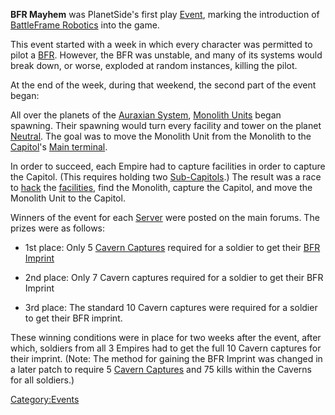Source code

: **BFR Mayhem** was PlanetSide's first play [Event](../Event.md),
marking the introduction of [BattleFrame
Robotics](../vehicles/BattleFrame_Robotics.md) into the game.

This event started with a week in which every character was permitted to
pilot a [BFR](../vehicles/BattleFrame_Robotics.md). However, the BFR was unstable, and many
of its systems would break down, or worse, exploded at random instances,
killing the pilot.

At the end of the week, during that weekend, the second part of the
event began:

All over the planets of the [Auraxian System](../locations/Auraxis.md),
[Monolith Units](../items/Monolith.md) began spawning. Their spawning
would turn every facility and tower on the planet
[Neutral](../terminology/Neutral.md). The goal was to move the Monolith Unit
from the Monolith to the [Capitol](../locations/Capitol.md)'s [Main
terminal](../items/Main_Terminal.md).

In order to succeed, each Empire had to capture facilities in order to
capture the Capitol. (This requires holding two
[Sub-Capitols](../locations/Sub-Capitol.md).) The result was a race to
[hack](../terminology/Hack.md) the [facilities](../locations/Facilities.md), find
the Monolith, capture the Capitol, and move the Monolith Unit to the
Capitol.

Winners of the event for each [Server](:Category:Servers)
were posted on the main forums. The prizes were as follows:

- 1st place: Only 5 [Cavern Captures](Cavern_Captures.md)
  required for a soldier to get their [BFR
  Imprint](terminology/BFR_Imprint.md)

<!-- -->

- 2nd place: Only 7 Cavern captures required for a soldier to get
  their BFR Imprint

<!-- -->

- 3rd place: The standard 10 Cavern captures were required for a
  soldier to get their BFR imprint.

These winning conditions were in place for two weeks after the event,
after which, soldiers from all 3 Empires had to get the full 10 Cavern
captures for their imprint. (Note: The method for gaining the BFR
Imprint was changed in a later patch to require 5 [Cavern
Captures](Cavern_Captures.md) and 75 kills within the Caverns
for all soldiers.)

[Category:Events](../Category:Events.md)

○ ○ ○ ○ ○ ○ ○

**PROBLEM REQUIREMENTS**
Would you output the data exactly, without any of its images?

**YOUR SOLUTION**
Source code

: **BFR Mayhem** was PlanetSide's first play [Event](../Event.md),
marking the introduction of [BattleFrame
Robotics](../vehicles/BattleFrame_Robotics.md) into the game.

This event started with a week in which every character was permitted to
pilot a [BFR](../vehicles/BattleFrame_Robotics.md). However, the BFR was unstable, and many
of its systems would break down, or worse, exploded at random instances,
killing the pilot.

At the end of the week, during that weekend, the second part of the
event began:

All over the planets of the [Auraxian System](../locations/Auraxis.md),
[Monolith Units](../items/Monolith.md) began spawning. Their spawning
would turn every facility and tower on the planet
[Neutral](../terminology/Neutral.md). The goal was to move the Monolith Unit
from the Monolith to the [Capitol](../locations/Capitol.md)'s [Main
terminal](../items/Main_Terminal.md).

In order to succeed, each Empire had to capture facilities in order to
capture the Capitol. (This requires holding two
[Sub-Capitols](../locations/Sub-Capitol.md).) The result was a race to
[hack](../terminology/Hack.md) the [facilities](../locations/Facilities.md), find
the Monolith, capture the Capitol, and move the Monolith Unit to the
Capitol.

Winners of the event for each [Server](:Category:Servers)
were posted on the main forums. The prizes were as follows:

- 1st place: Only 5 [Cavern Captures](Cavern_Captures.md)
  required for a soldier to get their [BFR
  Imprint](terminology/BFR_Imprint.md)

<!-- -->

- 2nd place: Only 7 Cavern captures required for a soldier to get
  their BFR Imprint

<!-- -->

- 3rd place: The standard 10 Cavern captures were required for a
  soldier to get their BFR imprint.

These winning conditions were in place for two weeks after the event,
after which, soldiers from all 3 Empires had to get the full 10 Cavern
captures for their imprint. (Note: The method for gaining the BFR
Imprint was changed in a later patch to require 5 [Cavern
Captures](Cavern_Captures.md) and 75 kills within the Caverns
for all soldiers.)

[Category:Events](../Category:Events.md)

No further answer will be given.